■ What the exercise asks
Every line of the data needs to be returned exactly.

##### Record set

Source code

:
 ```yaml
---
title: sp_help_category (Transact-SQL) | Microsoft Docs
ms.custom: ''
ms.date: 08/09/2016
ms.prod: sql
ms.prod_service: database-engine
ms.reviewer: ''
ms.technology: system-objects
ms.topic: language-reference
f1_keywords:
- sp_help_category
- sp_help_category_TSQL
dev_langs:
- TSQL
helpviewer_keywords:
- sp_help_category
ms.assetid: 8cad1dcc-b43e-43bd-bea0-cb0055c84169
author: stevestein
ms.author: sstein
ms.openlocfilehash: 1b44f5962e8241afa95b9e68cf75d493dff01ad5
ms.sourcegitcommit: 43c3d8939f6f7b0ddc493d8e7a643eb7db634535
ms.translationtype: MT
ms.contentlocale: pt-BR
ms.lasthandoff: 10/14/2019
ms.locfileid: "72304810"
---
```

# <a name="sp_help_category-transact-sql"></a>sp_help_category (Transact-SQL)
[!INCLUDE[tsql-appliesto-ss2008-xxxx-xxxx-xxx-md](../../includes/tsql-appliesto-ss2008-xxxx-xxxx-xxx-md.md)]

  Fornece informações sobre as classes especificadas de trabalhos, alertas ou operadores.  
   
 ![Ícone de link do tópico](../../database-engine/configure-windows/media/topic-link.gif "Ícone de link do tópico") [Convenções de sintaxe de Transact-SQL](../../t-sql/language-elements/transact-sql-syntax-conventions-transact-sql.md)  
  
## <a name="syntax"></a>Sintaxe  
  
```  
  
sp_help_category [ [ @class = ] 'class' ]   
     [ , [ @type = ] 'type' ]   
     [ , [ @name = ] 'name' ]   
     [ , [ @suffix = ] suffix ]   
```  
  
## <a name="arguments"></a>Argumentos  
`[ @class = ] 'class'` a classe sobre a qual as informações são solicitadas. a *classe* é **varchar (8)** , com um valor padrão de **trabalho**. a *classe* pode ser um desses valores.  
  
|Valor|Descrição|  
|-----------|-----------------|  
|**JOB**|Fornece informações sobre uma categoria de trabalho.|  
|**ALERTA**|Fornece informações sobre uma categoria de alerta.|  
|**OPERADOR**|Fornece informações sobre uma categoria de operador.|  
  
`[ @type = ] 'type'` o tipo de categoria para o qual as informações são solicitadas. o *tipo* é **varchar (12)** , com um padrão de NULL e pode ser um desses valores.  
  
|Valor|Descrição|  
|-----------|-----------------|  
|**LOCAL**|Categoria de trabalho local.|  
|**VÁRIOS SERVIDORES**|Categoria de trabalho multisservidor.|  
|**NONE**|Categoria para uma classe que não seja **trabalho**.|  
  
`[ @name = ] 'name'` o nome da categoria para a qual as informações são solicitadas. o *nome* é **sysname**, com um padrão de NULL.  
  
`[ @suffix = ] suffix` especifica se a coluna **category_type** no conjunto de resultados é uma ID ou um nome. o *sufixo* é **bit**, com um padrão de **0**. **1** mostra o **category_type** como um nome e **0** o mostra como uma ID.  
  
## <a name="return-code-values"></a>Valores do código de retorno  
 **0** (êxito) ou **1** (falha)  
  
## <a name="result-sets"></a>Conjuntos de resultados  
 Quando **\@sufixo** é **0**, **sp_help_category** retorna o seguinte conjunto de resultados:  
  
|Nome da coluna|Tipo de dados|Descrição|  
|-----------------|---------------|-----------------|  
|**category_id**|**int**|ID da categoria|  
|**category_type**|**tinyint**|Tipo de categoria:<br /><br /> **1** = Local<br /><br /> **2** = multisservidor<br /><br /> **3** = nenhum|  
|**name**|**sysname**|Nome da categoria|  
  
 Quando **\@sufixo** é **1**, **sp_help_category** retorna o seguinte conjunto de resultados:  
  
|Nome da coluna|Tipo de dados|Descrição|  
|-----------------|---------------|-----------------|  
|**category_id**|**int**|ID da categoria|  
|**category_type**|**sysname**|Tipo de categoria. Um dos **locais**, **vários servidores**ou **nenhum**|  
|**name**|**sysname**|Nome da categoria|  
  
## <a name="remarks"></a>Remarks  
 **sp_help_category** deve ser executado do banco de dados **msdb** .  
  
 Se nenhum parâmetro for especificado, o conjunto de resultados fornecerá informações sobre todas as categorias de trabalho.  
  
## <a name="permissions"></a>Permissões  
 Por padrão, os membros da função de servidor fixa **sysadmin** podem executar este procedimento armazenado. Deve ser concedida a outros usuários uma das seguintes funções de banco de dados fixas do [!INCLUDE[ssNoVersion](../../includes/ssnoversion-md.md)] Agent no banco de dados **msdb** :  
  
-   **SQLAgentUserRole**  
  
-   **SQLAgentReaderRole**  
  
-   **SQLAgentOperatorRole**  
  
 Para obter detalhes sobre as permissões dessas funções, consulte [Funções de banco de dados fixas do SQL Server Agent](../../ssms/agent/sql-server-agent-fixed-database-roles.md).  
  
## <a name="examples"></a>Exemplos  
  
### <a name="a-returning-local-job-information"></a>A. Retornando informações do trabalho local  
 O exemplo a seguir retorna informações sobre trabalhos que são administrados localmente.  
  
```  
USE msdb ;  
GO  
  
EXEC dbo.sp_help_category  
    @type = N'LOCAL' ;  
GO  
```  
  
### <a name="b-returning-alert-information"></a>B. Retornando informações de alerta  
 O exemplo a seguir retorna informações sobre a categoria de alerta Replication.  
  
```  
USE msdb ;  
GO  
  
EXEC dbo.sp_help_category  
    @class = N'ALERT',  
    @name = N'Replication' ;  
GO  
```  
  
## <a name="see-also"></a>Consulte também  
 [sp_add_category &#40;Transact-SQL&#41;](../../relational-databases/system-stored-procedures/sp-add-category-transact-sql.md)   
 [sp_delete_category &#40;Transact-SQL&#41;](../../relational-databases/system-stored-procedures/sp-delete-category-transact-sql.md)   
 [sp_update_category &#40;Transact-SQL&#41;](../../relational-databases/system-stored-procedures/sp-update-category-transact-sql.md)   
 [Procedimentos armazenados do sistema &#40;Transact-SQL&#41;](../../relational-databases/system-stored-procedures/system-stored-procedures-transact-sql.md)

##########

■ The completed task
Source code

:
 ```yaml
---
title: sp_help_category (Transact-SQL) | Microsoft Docs
ms.custom: ''
ms.date: 08/09/2016
ms.prod: sql
ms.prod_service: database-engine
ms.reviewer: ''
ms.technology: system-objects
ms.topic: language-reference
f1_keywords:
- sp_help_category
- sp_help_category_TSQL
dev_langs:
- TSQL
helpviewer_keywords:
- sp_help_category
ms.assetid: 8cad1dcc-b43e-43bd-bea0-cb0055c84169
author: stevestein
ms.author: sstein
ms.openlocfilehash: 1b44f5962e8241afa95b9e68cf75d493dff01ad5
ms.sourcegitcommit: 43c3d8939f6f7b0ddc493d8e7a643eb7db634535
ms.translationtype: MT
ms.contentlocale: pt-BR
ms.lasthandoff: 10/14/2019
ms.locfileid: "72304810"
---
```

# <a name="sp_help_category-transact-sql"></a>sp_help_category (Transact-SQL)
[!INCLUDE[tsql-appliesto-ss2008-xxxx-xxxx-xxx-md](../../includes/tsql-appliesto-ss2008-xxxx-xxxx-xxx-md.md)]

  Fornece informações sobre as classes especificadas de trabalhos, alertas ou operadores.  
   
 ![Ícone de link do tópico](../../database-engine/configure-windows/media/topic-link.gif "Ícone de link do tópico") [Convenções de sintaxe de Transact-SQL](../../t-sql/language-elements/transact-sql-syntax-conventions-transact-sql.md)  
  
## <a name="syntax"></a>Sintaxe  
  
```  
  
sp_help_category [ [ @class = ] 'class' ]   
     [ , [ @type = ] 'type' ]   
     [ , [ @name = ] 'name' ]   
     [ , [ @suffix = ] suffix ]   
```  
  
## <a name="arguments"></a>Argumentos  
`[ @class = ] 'class'` a classe sobre a qual as informações são solicitadas. a *classe* é **varchar (8)** , com um valor padrão de **trabalho**. a *classe* pode ser um desses valores.  
  
|Valor|Descrição|  
|-----------|-----------------|  
|**JOB**|Fornece informações sobre uma categoria de trabalho.|  
|**ALERTA**|Fornece informações sobre uma categoria de alerta.|  
|**OPERADOR**|Fornece informações sobre uma categoria de operador.|  
  
`[ @type = ] 'type'` o tipo de categoria para o qual as informações são solicitadas. o *tipo* é **varchar (12)** , com um padrão de NULL e pode ser um desses valores.  
  
|Valor|Descrição|  
|-----------|-----------------|  
|**LOCAL**|Categoria de trabalho local.|  
|**VÁRIOS SERVIDORES**|Categoria de trabalho multisservidor.|  
|**NONE**|Categoria para uma classe que não seja **trabalho**.|  
  
`[ @name = ] 'name'` o nome da categoria para a qual as informações são solicitadas. o *nome* é **sysname**, com um padrão de NULL.  
  
`[ @suffix = ] suffix` especifica se a coluna **category_type** no conjunto de resultados é uma ID ou um nome. o *sufixo* é **bit**, com um padrão de **0**. **1** mostra o **category_type** como um nome e **0** o mostra como uma ID.  
  
## <a name="return-code-values"></a>Valores do código de retorno  
 **0** (êxito) ou **1** (falha)  
  
## <a name="result-sets"></a>Conjuntos de resultados  
 Quando **\@sufixo** é **0**, **sp_help_category** retorna o seguinte conjunto de resultados:  
  
|Nome da coluna|Tipo de dados|Descrição|  
|-----------------|---------------|-----------------|  
|**category_id**|**int**|ID da categoria|  
|**category_type**|**tinyint**|Tipo de categoria:<br /><br /> **1** = Local<br /><br /> **2** = multisservidor<br /><br /> **3** = nenhum|  
|**name**|**sysname**|Nome da categoria|  
  
 Quando **\@sufixo** é **1**, **sp_help_category** retorna o seguinte conjunto de resultados:  
  
|Nome da coluna|Tipo de dados|Descrição|  
|-----------------|---------------|-----------------|  
|**category_id**|**int**|ID da categoria|  
|**category_type**|**sysname**|Tipo de categoria. Um dos **locais**, **vários servidores**ou **nenhum**|  
|**name**|**sysname**|Nome da categoria|  
  
## <a name="remarks"></a>Remarks  
 **sp_help_category** deve ser executado do banco de dados **msdb** .  
  
 Se nenhum parâmetro for especificado, o conjunto de resultados fornecerá informações sobre todas as categorias de trabalho.  
  
## <a name="permissions"></a>Permissões  
 Por padrão, os membros da função de servidor fixa **sysadmin** podem executar este procedimento armazenado. Deve ser concedida a outros usuários uma das seguintes funções de banco de dados fixas do [!INCLUDE[ssNoVersion](../../includes/ssnoversion-md.md)] Agent no banco de dados **msdb** :  
  
-   **SQLAgentUserRole**  
  
-   **SQLAgentReaderRole**  
  
-   **SQLAgentOperatorRole**  
  
 Para obter detalhes sobre as permissões dessas funções, consulte [Funções de banco de dados fixas do SQL Server Agent](../../ssms/agent/sql-server-agent-fixed-database-roles.md).  
  
## <a name="examples"></a>Exemplos  
  
### <a name="a-returning-local-job-information"></a>A. Retornando informações do trabalho local  
 O exemplo a seguir retorna informações sobre trabalhos que são administrados localmente.  
  
```  
USE msdb ;  
GO  
  
EXEC dbo.sp_help_category  
    @type = N'LOCAL' ;  
GO  
```  
  
### <a name="b-returning-alert-information"></a>B. Retornando informações de alerta  
 O exemplo a seguir retorna informações sobre a categoria de alerta Replication.  
  
```  
USE msdb ;  
GO  
  
EXEC dbo.sp_help_category  
    @class = N'ALERT',  
    @name = N'Replication' ;  
GO  
```  
  
## <a name="see-also"></a>Consulte também  
 [sp_add_category &#40;Transact-SQL&#41;](../../relational-databases/system-stored-procedures/sp-add-category-transact-sql.md)   
 [sp_delete_category &#40;Transact-SQL&#41;](../../relational-databases/system-stored-procedures/sp-delete-category-transact-sql.md)   
 [sp_update_category &#40;Transact-SQL&#41;](../../relational-databases/system-stored-procedures/sp-update-category-transact-sql.md)   
 [Procedimentos armazenados do sistema &#40;Transact-SQL&#41;](../../relational-databases/system-stored-procedures/system-stored-procedures-transact-sql.md)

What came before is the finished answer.